In the Flesh by Ho Che Anderson, Giuseppe Camuncoli, and Klaus Janson is a physiological horror story with themes of trauma which is very central to Spider-Man. I wish there were more Spider-Man stories in this vein. This story, however, feels a bit unfinished and misses the mark in my opinion.
If you are looking for a fun and campy adventure story Slaves of the Queen by Kurt Busiek, Terry Dodson, and Rachel Dodson is just that. It perfectly captures the spirit of Amazing Fantasy for me. For how cheesy it was, I wouldn’t mind if more of the stories in this anthology captured this sort of storytelling.
In You Get It by Jonathan Hickman and Marco Checchetto, Spider-Man reaches out to an interdimensional council of Spider-Man to see if any of them have it together.

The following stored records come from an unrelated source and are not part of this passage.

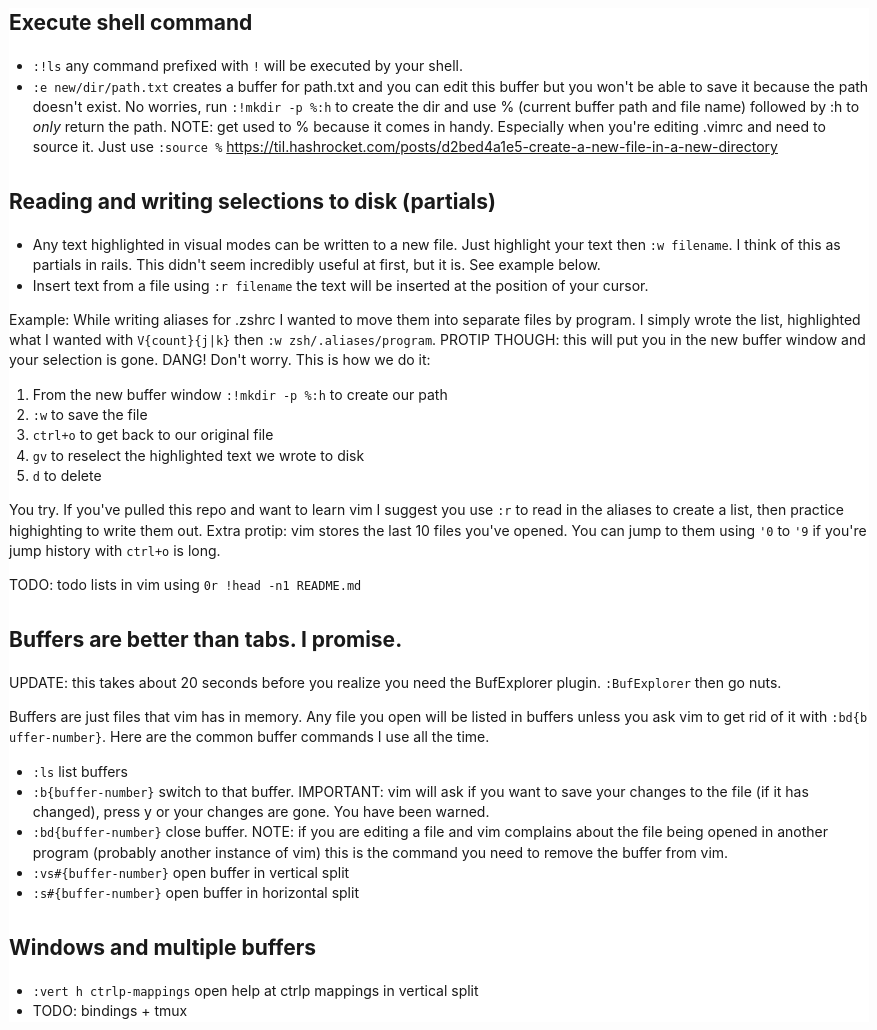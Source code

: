 ## Execute shell command
  - `:!ls` any command prefixed with `!` will be executed by your shell.
  - `:e new/dir/path.txt` creates a buffer for path.txt and you can edit this buffer but you won't be able to save it because the path doesn't exist. No worries, run `:!mkdir -p %:h` to create the dir and use % (current buffer path and file name) followed by :h to *only* return the path. NOTE: get used to % because it comes in handy. Especially when you're editing .vimrc and need to source it. Just use `:source %`
  <https://til.hashrocket.com/posts/d2bed4a1e5-create-a-new-file-in-a-new-directory>

## Reading and writing selections to disk (partials)
  - Any text highlighted in visual modes can be written to a new file. Just highlight your text then `:w filename`. I think of this as partials in rails. This didn't seem incredibly useful at first, but it is. See example below.
  - Insert text from a file using `:r filename` the text will be inserted at the position of your cursor.
  
  Example: While writing aliases for .zshrc I wanted to move them into separate files by program. I simply wrote the list, highlighted what I wanted with `V{count}{j|k}` then `:w zsh/.aliases/program`. PROTIP THOUGH: this will put you in the new buffer window and your selection is gone. DANG! Don't worry. This is how we do it:

  1. From the new buffer window `:!mkdir -p %:h` to create our path
  2. `:w` to save the file
  3. `ctrl+o` to get back to our original file
  4. `gv` to reselect the highlighted text we wrote to disk
  5. `d` to delete

You try. If you've pulled this repo and want to learn vim I suggest you use `:r` to read in the aliases to create a list, then practice highighting to write them out. Extra protip: vim stores the last 10 files you've opened. You can jump to them using `'0` to `'9` if you're jump history with `ctrl+o` is long.

TODO: todo lists in vim using `0r !head -n1 README.md`

## Buffers are better than tabs. I promise.

UPDATE: this takes about 20 seconds before you realize you need the BufExplorer plugin. `:BufExplorer` then go nuts.

  Buffers are just files that vim has in memory. Any file you open will be listed in buffers unless you ask vim to get rid of it with `:bd{buffer-number}`. Here are the common buffer commands I use all the time.
  - `:ls` list buffers
  - `:b{buffer-number}` switch to that buffer. IMPORTANT: vim will ask if you want to save your changes to the file (if it has changed), press y or your changes are gone. You have been warned.
  - `:bd{buffer-number}` close buffer. NOTE: if you are editing a file and vim complains about the file being opened in another program (probably another instance of vim) this is the command you need to remove the buffer from vim.
  - `:vs#{buffer-number}` open buffer in vertical split
  - `:s#{buffer-number}` open buffer in horizontal split

## Windows and multiple buffers
  - `:vert h ctrlp-mappings` open help at ctrlp mappings in vertical split
  - TODO: bindings + tmux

It touches very much on Spider-Man’s suffering, guilt, and how hard he is on himself. It brings under the lens that Peter Parker is bound to attract misery since he is compelled to throw himself at problems. Splendid character study.
With Great Power by Neil Gaiman and Steve McNiven is about meeting your heroes, which are both Spider-Man and Steve Ditko in this story. In this very personal story, the great responsibility of Spider-Man, both in the comic book world and the reader’s world is beyond just crime-fighting in tights, it is about the impact on his fans. This story is worth a read, if not for the meta reading, then to just be transported back to the summers reading a Spider-Man comic as a young kid.
There is a special story at the very end, following a sombre letter about the passing of Mile Pasciullo, who unfortunately passed away during the production of Amazing Fantasy #1000. This story by Mile Pasciullo and Todd Nauck introduces a new rookie superhero that Spider-Man is mentoring with some fun dialogues.
Reflecting on Amazing Fantasy, this is where comics are unlike any other medium. Comic books occupy this singular space where they can be like pulp short stories, which is where I would put Amazing Fantasy. Stan Lee had described it as “odd fantasy tales that I’d dream up with O. Henry-type [twist] endings”. However, the success of Spider-Man, who first appeared in Amazing Fantasy and several other such characters helped comics expand from this to serialized fiction and blockbuster event stories, and stand-alone stories. Sometimes this expansion can become a handicap, how can we tell a new Spider-Man story without the weight of it crushing us under it? I propose, much like Spider-Man in The Amazing Spider-Man #33, that the answer is digging into the roots of our motivations to tell these stories. It’s instances when the creative teams truly understand this that we see reinvention and something fresh for the readers. I wish more stories in here brought in more interesting and wild ideas or fun quick little adventures with great twists to the table. I wish there were fewer that relied on our throwbacks to aspects of Spider-Man’s mythology and relied on our nostalgia for it. Spider-Man is an icon and a powerful character and has had an immensely impactful sixty years on our culture. Our recognition of this power, should not short sight our understanding of this responsibility.